Cluster-guided Asymmetric Contrastive Learning for Unsupervised Person Re-Identification
This addresses the challenge of matching pedestrian images across camera views without labeled data, offering an incremental improvement over prior clustering-based methods.
The paper tackles the problem of unsupervised person re-identification, where existing methods rely on clustering that is biased by image colors, by proposing a cluster-guided asymmetric contrastive learning approach, achieving superior performance on three benchmark datasets.
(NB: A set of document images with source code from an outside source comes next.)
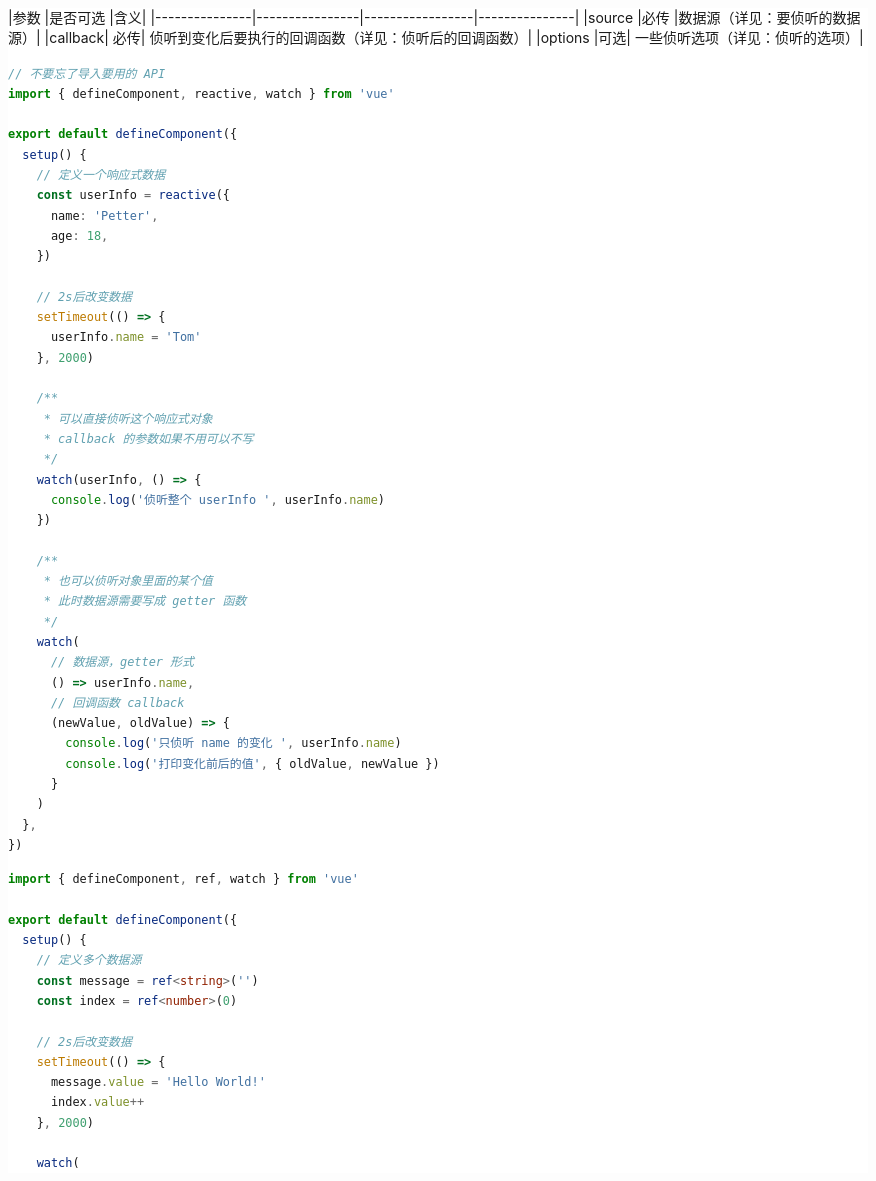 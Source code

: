 |参数	|是否可选	|含义|
|---------------|----------------|-----------------|---------------|
|source	|必传	|数据源（详见：要侦听的数据源）|
|callback|	必传|	侦听到变化后要执行的回调函数（详见：侦听后的回调函数）|
|options	|可选|	一些侦听选项（详见：侦听的选项）|

```ts
// 不要忘了导入要用的 API
import { defineComponent, reactive, watch } from 'vue'

export default defineComponent({
  setup() {
    // 定义一个响应式数据
    const userInfo = reactive({
      name: 'Petter',
      age: 18,
    })

    // 2s后改变数据
    setTimeout(() => {
      userInfo.name = 'Tom'
    }, 2000)

    /**
     * 可以直接侦听这个响应式对象
     * callback 的参数如果不用可以不写
     */
    watch(userInfo, () => {
      console.log('侦听整个 userInfo ', userInfo.name)
    })

    /**
     * 也可以侦听对象里面的某个值
     * 此时数据源需要写成 getter 函数
     */
    watch(
      // 数据源，getter 形式
      () => userInfo.name,
      // 回调函数 callback
      (newValue, oldValue) => {
        console.log('只侦听 name 的变化 ', userInfo.name)
        console.log('打印变化前后的值', { oldValue, newValue })
      }
    )
  },
})
```
```ts
import { defineComponent, ref, watch } from 'vue'

export default defineComponent({
  setup() {
    // 定义多个数据源
    const message = ref<string>('')
    const index = ref<number>(0)

    // 2s后改变数据
    setTimeout(() => {
      message.value = 'Hello World!'
      index.value++
    }, 2000)

    watch(
```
Unsupervised person re-identification (Re-ID) aims to match pedestrian images from different camera views in unsupervised setting. Existing methods for unsupervised person Re-ID are usually built upon the pseudo labels from clustering. However, the quality of clustering depends heavily on the quality of the learned features, which are overwhelmingly dominated by the colors in images especially in the unsupervised setting. In this paper, we propose a Cluster-guided Asymmetric Contrastive Learning (CACL) approach for unsupervised person Re-ID, in which cluster structure is leveraged to guide the feature learning in a properly designed asymmetric contrastive learning framework. To be specific, we propose a novel cluster-level contrastive loss to help the siamese network effectively mine the invariance in feature learning with respect to the cluster structure within and between different data augmentation views, respectively. Extensive experiments conducted on three benchmark datasets demonstrate superior performance of our proposal.